■ **YOUR ASSIGNMENT**: Copy out all lines from the entries below in which "access" occurs.

■ **THE DATA**:
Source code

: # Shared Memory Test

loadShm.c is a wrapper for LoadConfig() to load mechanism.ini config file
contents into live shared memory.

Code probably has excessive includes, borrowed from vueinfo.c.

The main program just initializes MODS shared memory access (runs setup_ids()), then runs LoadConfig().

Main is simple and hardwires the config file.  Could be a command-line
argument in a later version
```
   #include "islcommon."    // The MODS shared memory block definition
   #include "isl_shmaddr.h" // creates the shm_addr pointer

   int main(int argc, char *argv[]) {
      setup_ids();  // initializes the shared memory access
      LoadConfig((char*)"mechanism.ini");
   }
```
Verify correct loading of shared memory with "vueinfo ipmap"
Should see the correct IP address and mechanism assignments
==
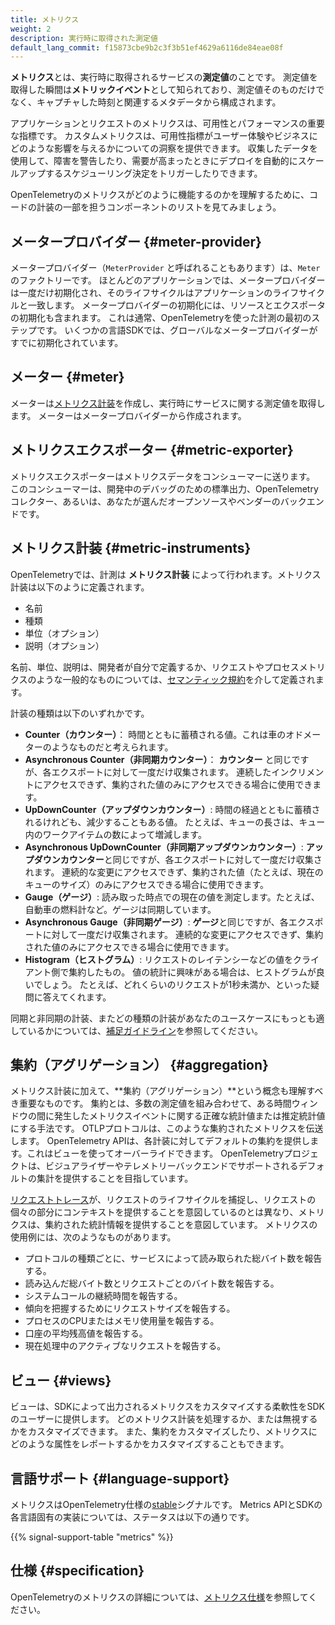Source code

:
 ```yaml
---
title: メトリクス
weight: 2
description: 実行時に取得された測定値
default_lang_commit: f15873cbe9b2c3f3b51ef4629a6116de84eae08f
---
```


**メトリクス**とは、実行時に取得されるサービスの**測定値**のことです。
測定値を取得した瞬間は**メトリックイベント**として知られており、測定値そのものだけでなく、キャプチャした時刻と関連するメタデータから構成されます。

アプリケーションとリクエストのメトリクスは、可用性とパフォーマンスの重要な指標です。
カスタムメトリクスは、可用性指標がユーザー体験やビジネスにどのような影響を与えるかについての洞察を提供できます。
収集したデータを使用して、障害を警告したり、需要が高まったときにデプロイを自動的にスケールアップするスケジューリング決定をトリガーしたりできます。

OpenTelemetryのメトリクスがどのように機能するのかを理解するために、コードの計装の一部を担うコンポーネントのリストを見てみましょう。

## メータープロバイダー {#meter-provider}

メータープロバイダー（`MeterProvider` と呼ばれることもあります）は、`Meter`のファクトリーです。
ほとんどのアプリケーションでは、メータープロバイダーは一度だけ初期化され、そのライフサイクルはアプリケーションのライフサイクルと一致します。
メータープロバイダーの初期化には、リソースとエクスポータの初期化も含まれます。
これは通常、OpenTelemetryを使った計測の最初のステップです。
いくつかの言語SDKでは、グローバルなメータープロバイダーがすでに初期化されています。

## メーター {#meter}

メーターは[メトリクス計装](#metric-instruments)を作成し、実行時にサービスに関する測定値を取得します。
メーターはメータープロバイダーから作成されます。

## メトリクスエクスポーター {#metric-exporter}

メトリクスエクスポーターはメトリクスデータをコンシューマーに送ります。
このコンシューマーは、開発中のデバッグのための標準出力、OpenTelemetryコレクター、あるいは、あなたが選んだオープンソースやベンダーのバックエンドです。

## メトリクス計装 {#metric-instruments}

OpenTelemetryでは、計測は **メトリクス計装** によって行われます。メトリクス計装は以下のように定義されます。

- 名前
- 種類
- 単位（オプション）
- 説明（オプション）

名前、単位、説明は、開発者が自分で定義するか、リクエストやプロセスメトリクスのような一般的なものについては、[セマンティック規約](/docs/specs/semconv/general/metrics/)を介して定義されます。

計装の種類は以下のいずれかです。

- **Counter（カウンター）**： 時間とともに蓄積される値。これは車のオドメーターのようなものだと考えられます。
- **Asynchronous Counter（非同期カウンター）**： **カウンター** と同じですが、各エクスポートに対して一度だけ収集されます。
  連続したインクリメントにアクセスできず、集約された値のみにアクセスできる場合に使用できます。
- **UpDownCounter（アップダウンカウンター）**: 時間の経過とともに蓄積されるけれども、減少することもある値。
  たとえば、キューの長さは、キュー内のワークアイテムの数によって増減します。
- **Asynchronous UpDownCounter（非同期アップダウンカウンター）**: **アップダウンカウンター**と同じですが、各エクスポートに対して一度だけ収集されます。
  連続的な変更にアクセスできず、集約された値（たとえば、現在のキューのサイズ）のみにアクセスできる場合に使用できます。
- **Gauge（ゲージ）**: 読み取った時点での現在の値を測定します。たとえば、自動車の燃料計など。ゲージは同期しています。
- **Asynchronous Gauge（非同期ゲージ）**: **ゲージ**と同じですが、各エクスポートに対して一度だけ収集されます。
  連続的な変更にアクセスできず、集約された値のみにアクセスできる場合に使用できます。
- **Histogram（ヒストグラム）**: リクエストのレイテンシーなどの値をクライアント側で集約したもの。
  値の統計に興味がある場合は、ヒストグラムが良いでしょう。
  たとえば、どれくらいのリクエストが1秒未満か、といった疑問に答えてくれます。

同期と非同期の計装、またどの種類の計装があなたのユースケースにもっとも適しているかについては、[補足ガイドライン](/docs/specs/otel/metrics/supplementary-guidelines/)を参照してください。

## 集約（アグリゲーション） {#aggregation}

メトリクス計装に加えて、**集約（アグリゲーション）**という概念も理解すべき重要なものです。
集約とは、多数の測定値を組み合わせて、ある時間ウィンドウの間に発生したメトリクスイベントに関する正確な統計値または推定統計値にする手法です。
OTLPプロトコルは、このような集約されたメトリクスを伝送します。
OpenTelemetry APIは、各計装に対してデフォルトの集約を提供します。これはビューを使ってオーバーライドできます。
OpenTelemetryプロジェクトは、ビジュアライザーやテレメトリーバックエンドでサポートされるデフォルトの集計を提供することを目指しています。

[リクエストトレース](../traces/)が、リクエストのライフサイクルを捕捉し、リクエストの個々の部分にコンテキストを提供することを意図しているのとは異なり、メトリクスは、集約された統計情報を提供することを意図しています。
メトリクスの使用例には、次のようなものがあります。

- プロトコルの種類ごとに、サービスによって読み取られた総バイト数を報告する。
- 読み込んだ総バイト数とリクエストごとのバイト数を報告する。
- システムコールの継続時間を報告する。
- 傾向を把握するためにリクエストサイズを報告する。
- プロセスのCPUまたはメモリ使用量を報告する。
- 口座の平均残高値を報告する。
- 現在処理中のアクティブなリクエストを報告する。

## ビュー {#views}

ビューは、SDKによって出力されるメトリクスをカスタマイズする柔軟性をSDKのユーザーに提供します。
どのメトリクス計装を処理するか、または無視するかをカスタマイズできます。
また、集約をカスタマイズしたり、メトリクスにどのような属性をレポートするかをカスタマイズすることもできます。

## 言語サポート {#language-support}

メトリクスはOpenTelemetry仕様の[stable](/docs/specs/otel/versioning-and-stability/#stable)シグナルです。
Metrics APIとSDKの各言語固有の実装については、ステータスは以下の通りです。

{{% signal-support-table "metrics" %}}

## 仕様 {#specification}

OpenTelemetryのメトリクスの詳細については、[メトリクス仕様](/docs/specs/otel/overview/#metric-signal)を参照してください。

■ **RESULT OF THE EXERCISE**:
The main program just initializes MODS shared memory access (runs setup_ids()), then runs LoadConfig().
      setup_ids();  // initializes the shared memory access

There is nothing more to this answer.